The Indian economy may be heading for a slowdown, according to the worrying numbers posted by automobile and fast moving consumer goods companies
Manufacturing and services benchmarks are also sending out a similar warning
Is there reason to fear a slowdown?
Considering the recent numbers reported by companies in India across several sectors, a slowdown this fiscal is a threat. Maruti Suzuki, India’s largest automobile company, has reported 18.7% weaker domestic sales in April than those a year ago. Hindustan Unilever and Dabur India have reported single-digit volume growth year-on-year in the March quarter. The aviation sector in India has also been struggling.

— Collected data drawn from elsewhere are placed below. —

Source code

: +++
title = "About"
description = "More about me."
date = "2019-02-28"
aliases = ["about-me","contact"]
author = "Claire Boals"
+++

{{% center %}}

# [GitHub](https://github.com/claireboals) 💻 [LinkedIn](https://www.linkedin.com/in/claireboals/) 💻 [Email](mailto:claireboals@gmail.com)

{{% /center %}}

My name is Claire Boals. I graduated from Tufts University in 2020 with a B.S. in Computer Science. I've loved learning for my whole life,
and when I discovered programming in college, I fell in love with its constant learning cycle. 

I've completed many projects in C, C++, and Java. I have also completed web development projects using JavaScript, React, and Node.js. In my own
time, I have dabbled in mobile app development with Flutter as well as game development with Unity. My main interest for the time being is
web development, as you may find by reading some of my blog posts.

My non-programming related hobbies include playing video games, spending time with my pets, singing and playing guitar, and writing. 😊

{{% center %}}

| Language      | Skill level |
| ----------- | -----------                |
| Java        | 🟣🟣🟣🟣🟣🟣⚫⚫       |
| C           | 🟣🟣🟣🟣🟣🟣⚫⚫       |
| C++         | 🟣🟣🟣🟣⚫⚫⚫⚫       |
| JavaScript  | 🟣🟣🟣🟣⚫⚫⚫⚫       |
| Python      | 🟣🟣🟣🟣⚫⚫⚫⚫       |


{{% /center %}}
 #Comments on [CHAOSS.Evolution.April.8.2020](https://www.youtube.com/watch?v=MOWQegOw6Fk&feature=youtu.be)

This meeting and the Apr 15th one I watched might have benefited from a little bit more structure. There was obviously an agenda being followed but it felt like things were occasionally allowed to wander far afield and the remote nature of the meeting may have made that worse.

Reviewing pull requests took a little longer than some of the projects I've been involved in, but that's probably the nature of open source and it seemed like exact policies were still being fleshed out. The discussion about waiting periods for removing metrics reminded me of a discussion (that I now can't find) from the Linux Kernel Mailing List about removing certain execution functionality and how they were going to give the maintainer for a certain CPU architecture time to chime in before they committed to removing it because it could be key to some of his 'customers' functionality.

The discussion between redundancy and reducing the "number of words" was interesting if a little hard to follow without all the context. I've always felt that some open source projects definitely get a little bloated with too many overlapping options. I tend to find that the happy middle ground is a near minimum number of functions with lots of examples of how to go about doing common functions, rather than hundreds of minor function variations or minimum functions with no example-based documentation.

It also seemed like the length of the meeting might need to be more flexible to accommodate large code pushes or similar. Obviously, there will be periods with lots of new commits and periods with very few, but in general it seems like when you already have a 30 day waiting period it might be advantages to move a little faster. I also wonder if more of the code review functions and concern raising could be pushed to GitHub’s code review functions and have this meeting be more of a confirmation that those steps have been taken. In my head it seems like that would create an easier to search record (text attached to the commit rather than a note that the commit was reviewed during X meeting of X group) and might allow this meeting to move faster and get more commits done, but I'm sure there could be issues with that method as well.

Growth in air passenger traffic fell for four straight months till March. In a sign of weakness in the farm sector, domestic sales of Escorts’ tractors were down 18.2% to 4,986 units from those a year ago.
What are the possible reasons?
One reason is the dearth of jobs, along with job insecurity and meagre wage hikes. Note ban is also a big factor. That exercise saw a lot of money being invested in real estate and gold. Many non-banking financial companies (NBFCs) borrowed heavily when the system was flush with cash. As those construction and infrastructure projects that these NBFCs lent to got stuck for various reasons, the developers could not pay them. NBFCs, in turn, could not repay the banks and mutual funds. These NBFCs are unable to lend now. This is hurting consumers, who are already worried because of job insecurity.
Are there structural reasons, too?
The reasons are more than structural. There is insecurity among people as jobs are no longer permanent. They are thus not sure where they would live next. Flat incomes are also a worry.
How do consumers respond?
Consumption patterns change. People reduce consumption of goods other than essentials. More sachets and smaller packets are bought. Some families may opt for “cord cutting", which means a reduction or doing away with DTH and cable connections. People eat out less. Low-cost houses gain demand. Families that had earlier wanted to buy three-bedroom homes settle for two-bedroom options. People fly less and use trains. All this can hurt companies, leading to job losses as factories need fewer workers to run them.
Is there another devil around?
A lot depends on the monsoon and the new government’s policies. The Met department has predicted near normal rains, while private forecaster Skymet expects a below normal monsoon. If Skymet is correct, farm incomes would be further stressed, adding to the agrarian crisis. Incomes of consumer goods firms would be adversely affected. Inflation could rise and so could government borrowing, further crowding out private investment. Much depends on how the new government tackles the crisis affecting NBFCs.